学校の先生ですと、支援級の状況なども把握してもらえる為(確認してもらえる)、お子さんの状況と合っているのか、相談もしやすいです。

✅診断名は「考える材料の1つ」として捉える

学校によっては、診断がないと、支援級に移ることができない場合があります。

学校の方針として、手続き上の問題では仕方ないですが、

お子さんと向き合う上で本当に大切なのは、診断名はお子さんの1つの見方」と考えることです。

「その子に必要な配慮や環境は何があるんだろう?」と考える為の材料に過ぎません。

支援級を検討してる子が「備えたいこと

支援級を検討してる子が「備えたいことをお伝えします。

支援級を検討するということは、普通級で何かしらの心配な点や困りごとがあると思います。

そして、支援級を検討する子の多くは、配慮すべき特性があります。

私も支援級を検討(在籍)してる子たちの支援をしてきて感じたのが、早めの学習面のフォロー(失敗体験の予防)の必要性になります。
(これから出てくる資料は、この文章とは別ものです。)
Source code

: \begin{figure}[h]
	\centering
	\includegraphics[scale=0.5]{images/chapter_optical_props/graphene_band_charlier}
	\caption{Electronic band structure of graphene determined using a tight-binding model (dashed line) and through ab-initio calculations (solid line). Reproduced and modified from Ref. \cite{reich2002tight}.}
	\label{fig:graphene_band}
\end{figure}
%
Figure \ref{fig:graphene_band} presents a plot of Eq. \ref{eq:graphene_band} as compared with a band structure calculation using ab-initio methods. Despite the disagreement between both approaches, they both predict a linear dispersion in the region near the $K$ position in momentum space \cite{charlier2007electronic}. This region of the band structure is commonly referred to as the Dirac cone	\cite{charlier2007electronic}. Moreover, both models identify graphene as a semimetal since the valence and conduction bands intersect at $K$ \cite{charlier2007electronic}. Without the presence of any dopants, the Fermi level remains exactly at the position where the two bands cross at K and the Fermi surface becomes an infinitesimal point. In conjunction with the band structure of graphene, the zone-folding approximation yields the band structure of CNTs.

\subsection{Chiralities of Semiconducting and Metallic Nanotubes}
特性がある子は、学習面で困ることが少なくありません。

丸暗記ができても、内容の本質的な理解に繋がらなかたり、問題が少し変わると対応できなかったり、読み書きの苦手さが元々あったり、…様々な困りが生じやすいです。

学習面に懸念がある子は、早めの学習フォローが必要になります。

理由は、学習面のフォローが遅れることで、失敗体験を重ね、学習以前に勉強の拒否感に繋がる為です。

拒否感があると、どんなに効果的な学習方法も効果は出にくいです。

家庭内での介入はもちろん、支援があったとしても、時間が必要になるケースが多いです。

拒否感がある子にしては、本来必要な学習よりハードルを下げ、まずは小さな成功体験を作り、拒否感を減らす所から、進める必要があり、とても時間がかかります。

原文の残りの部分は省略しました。